Input:
=== Begin Enclosure ===

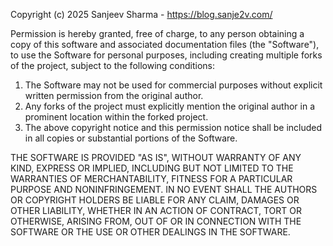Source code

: Copyright (c) 2025 Sanjeev Sharma - https://blog.sanje2v.com/

Permission is hereby granted, free of charge, to any person obtaining a copy of this software and associated documentation files (the "Software"), to use the Software for personal purposes, including creating multiple forks of the project, subject to the following conditions:

1. The Software may not be used for commercial purposes without explicit written permission from the original author.
2. Any forks of the project must explicitly mention the original author in a prominent location within the forked project.
3. The above copyright notice and this permission notice shall be included in all copies or substantial portions of the Software.

THE SOFTWARE IS PROVIDED "AS IS", WITHOUT WARRANTY OF ANY KIND, EXPRESS OR IMPLIED, INCLUDING BUT NOT LIMITED TO THE WARRANTIES OF MERCHANTABILITY, FITNESS FOR A PARTICULAR PURPOSE AND NONINFRINGEMENT. IN NO EVENT SHALL THE AUTHORS OR COPYRIGHT HOLDERS BE LIABLE FOR ANY CLAIM, DAMAGES OR OTHER LIABILITY, WHETHER IN AN ACTION OF CONTRACT, TORT OR OTHERWISE, ARISING FROM, OUT OF OR IN CONNECTION WITH THE SOFTWARE OR THE USE OR OTHER DEALINGS IN THE SOFTWARE.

=== End Enclosure ===

Look through the material above and print exactly the lines from the one containing "Permission is hereby" to the one containing "1. The Software", both included, and nothing more.

Answer section:
Permission is hereby granted, free of charge, to any person obtaining a copy of this software and associated documentation files (the "Software"), to use the Software for personal purposes, including creating multiple forks of the project, subject to the following conditions:

1. The Software may not be used for commercial purposes without explicit written permission from the original author.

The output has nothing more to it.